Speaking at a media briefing on Tuesday, Allan Chiang, Privacy Commissioner for Personal Data (PCPD), urged the government to tighten the relevant rules to expand the do-not-call registers to include person-to-person (P2P) calls. Currently, it only includes fax messages, short and pre-recorded telephone messages - but excludes P2P calls.

This sounds like a welcome move for society. For too long, we have received many unsolicited commercial calls. This is particularly annoying when you are in the middle of a meeting, or even though you tell the caller at the very beginning that you are not interested - but they still pester you with their products or services.

Hong Kong privacy watchdog's appeal for stricter regulations has been prompted by a newly released public opinion survey regarding P2P direct marketing calls. The 77-page survey - conducted by the University of Hong Kong and commissioned by the PCPD, aims to gauge the public's response to these calls. Compared with a similar survey conducted in 2008, the 2014 study revealed there has been a significant growth in unwanted P2P calls. More citizens are responding negatively to them - and fewer are reporting getting any benefits from the calls.

Unwanted calls are rising, listener interest is declining, and the number of people hanging up has doubled in six years.

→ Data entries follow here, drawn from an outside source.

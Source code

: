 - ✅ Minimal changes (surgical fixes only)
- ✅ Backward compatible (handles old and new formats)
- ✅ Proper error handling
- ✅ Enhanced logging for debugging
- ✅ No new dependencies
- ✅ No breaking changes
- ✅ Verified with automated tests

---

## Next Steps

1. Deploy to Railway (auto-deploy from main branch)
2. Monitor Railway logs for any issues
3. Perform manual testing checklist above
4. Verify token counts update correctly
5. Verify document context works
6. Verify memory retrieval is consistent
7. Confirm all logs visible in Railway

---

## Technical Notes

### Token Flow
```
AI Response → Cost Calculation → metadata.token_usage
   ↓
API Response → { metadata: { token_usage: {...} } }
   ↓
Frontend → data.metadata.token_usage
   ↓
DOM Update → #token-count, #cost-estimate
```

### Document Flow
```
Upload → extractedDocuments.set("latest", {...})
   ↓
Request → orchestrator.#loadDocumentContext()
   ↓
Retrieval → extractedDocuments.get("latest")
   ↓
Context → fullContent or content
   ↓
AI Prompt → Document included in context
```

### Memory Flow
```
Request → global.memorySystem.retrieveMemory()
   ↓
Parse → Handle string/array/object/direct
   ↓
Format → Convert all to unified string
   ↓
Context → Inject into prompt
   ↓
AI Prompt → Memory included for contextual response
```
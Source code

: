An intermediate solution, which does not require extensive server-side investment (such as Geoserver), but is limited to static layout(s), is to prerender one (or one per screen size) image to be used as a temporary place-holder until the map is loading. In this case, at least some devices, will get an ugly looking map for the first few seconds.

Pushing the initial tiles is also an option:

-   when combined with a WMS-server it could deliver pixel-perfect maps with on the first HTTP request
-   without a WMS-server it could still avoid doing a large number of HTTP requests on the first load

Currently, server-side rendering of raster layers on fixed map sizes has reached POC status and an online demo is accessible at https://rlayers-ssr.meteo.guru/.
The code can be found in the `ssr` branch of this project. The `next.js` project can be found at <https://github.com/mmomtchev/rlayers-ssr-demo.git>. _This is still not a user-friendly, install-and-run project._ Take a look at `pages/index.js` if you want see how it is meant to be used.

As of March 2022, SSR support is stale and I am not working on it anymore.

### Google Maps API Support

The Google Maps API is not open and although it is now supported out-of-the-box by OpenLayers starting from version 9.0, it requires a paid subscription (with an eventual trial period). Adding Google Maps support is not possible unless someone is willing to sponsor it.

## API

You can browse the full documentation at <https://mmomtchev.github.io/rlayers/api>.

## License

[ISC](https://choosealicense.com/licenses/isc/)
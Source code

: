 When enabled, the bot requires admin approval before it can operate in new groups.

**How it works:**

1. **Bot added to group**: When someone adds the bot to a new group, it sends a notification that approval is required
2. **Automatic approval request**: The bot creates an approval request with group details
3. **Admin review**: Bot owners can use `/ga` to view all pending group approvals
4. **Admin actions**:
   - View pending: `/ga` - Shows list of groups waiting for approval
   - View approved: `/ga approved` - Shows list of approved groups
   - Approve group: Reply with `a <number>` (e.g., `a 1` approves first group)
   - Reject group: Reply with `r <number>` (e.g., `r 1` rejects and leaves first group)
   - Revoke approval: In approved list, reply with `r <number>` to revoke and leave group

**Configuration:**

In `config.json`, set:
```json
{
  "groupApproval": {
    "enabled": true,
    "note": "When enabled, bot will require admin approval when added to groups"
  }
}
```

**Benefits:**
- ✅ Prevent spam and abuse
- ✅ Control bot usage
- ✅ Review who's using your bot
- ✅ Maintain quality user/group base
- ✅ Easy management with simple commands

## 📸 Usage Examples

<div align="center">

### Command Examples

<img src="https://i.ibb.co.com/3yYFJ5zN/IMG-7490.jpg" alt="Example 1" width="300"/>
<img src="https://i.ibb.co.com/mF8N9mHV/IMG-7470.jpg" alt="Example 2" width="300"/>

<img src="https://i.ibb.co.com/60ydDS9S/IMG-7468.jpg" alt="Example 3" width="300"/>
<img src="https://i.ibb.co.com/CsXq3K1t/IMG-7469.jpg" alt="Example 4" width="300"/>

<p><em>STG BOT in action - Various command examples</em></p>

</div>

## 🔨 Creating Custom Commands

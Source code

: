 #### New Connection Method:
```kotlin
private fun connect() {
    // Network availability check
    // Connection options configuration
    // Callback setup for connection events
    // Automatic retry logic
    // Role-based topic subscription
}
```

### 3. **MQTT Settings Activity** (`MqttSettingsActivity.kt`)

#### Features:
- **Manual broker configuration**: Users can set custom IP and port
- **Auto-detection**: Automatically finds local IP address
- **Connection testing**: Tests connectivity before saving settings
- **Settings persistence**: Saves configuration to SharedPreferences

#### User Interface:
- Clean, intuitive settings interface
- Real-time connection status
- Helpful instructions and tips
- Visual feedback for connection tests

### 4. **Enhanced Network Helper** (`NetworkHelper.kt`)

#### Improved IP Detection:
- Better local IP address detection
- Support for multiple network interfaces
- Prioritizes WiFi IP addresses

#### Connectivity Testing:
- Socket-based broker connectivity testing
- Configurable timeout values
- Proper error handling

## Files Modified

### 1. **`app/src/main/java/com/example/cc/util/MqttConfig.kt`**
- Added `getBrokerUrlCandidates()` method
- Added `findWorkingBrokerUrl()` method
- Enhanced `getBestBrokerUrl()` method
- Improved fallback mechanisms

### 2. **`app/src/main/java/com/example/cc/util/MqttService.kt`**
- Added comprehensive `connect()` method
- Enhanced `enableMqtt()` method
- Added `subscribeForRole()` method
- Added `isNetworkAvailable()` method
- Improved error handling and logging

Along with a rise in telecommunication-linked scams, it is little wonder that the PCPD has concluded that P2P calls are "highly ineffective" in cementing deals. In most cases they are a waste of time - not only for potential customers, but businesses who hire sale teams hawking over the phone at random.

Society can't ignore an important fact revealed by PCPD's findings - that the overwhelming majority of respondents, over 99 percent interviewees, regard P2P calls as a nuisance. Therefore, while tougher regulations are needed to stop unsolicited commercial calls, the PCPD should also increase public awareness about their "forgotten" legal rights.

For companies engaged in phone-in peddling, large or small, it is time to change their marketing strategy and touting tactics. They may have brought some marginal benefits to a small group of consumers, but this was largely at the expense of the rest of us who don't like them. These companies should refrain from these tactics in future, because with stricter regulations, they will risk heavier penalties - even imprisonment.